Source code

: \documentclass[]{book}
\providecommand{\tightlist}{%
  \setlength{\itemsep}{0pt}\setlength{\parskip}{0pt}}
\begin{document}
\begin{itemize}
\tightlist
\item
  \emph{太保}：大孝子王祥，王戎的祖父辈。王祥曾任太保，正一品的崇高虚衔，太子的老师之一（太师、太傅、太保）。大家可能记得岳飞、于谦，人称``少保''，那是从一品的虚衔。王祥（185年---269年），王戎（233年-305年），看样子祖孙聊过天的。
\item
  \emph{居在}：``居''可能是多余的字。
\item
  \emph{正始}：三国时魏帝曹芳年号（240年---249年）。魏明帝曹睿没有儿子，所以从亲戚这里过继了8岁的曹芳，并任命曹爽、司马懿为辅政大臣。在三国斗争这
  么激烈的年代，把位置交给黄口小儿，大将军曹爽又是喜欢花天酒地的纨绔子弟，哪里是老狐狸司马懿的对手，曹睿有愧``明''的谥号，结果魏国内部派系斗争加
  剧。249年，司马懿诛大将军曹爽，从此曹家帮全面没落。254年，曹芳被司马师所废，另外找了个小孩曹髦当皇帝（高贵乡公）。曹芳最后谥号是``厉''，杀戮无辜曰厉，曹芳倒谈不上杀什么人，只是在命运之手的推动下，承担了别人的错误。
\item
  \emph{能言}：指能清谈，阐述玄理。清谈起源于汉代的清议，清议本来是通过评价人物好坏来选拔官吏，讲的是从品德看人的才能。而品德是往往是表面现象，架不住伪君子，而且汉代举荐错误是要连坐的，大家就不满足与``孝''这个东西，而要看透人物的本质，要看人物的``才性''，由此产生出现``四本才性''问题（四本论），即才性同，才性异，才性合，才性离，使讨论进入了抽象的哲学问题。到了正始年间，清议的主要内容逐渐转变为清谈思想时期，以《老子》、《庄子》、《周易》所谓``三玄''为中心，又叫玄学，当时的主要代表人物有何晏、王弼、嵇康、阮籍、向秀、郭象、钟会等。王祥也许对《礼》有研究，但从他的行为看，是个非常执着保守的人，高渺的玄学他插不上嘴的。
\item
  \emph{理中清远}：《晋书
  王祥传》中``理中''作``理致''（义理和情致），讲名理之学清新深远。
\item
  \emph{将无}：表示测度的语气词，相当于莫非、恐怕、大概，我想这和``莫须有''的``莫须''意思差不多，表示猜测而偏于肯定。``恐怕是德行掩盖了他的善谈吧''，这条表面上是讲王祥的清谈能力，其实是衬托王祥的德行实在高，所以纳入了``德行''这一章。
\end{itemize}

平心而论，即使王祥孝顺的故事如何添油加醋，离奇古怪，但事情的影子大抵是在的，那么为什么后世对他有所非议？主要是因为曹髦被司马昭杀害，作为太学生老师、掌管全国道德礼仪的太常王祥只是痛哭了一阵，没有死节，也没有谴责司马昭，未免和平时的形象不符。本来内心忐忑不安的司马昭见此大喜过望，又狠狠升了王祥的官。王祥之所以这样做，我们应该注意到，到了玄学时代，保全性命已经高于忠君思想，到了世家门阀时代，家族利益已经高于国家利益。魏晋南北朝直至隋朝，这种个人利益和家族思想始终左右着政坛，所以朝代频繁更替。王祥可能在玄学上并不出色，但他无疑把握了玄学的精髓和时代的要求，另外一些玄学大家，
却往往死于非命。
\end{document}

Work request:
Please transcribe, exactly and with nothing added, the lines from the first line of the material above through the line that contains "么激烈的年代，把位置交给黄口".

Result of this task:
Source code

: \documentclass[]{book}
\providecommand{\tightlist}{%
  \setlength{\itemsep}{0pt}\setlength{\parskip}{0pt}}
\begin{document}
\begin{itemize}
\tightlist
\item
  \emph{太保}：大孝子王祥，王戎的祖父辈。王祥曾任太保，正一品的崇高虚衔，太子的老师之一（太师、太傅、太保）。大家可能记得岳飞、于谦，人称``少保''，那是从一品的虚衔。王祥（185年---269年），王戎（233年-305年），看样子祖孙聊过天的。
\item
  \emph{居在}：``居''可能是多余的字。
\item
  \emph{正始}：三国时魏帝曹芳年号（240年---249年）。魏明帝曹睿没有儿子，所以从亲戚这里过继了8岁的曹芳，并任命曹爽、司马懿为辅政大臣。在三国斗争这
  么激烈的年代，把位置交给黄口小儿，大将军曹爽又是喜欢花天酒地的纨绔子弟，哪里是老狐狸司马懿的对手，曹睿有愧``明''的谥号，结果魏国内部派系斗争加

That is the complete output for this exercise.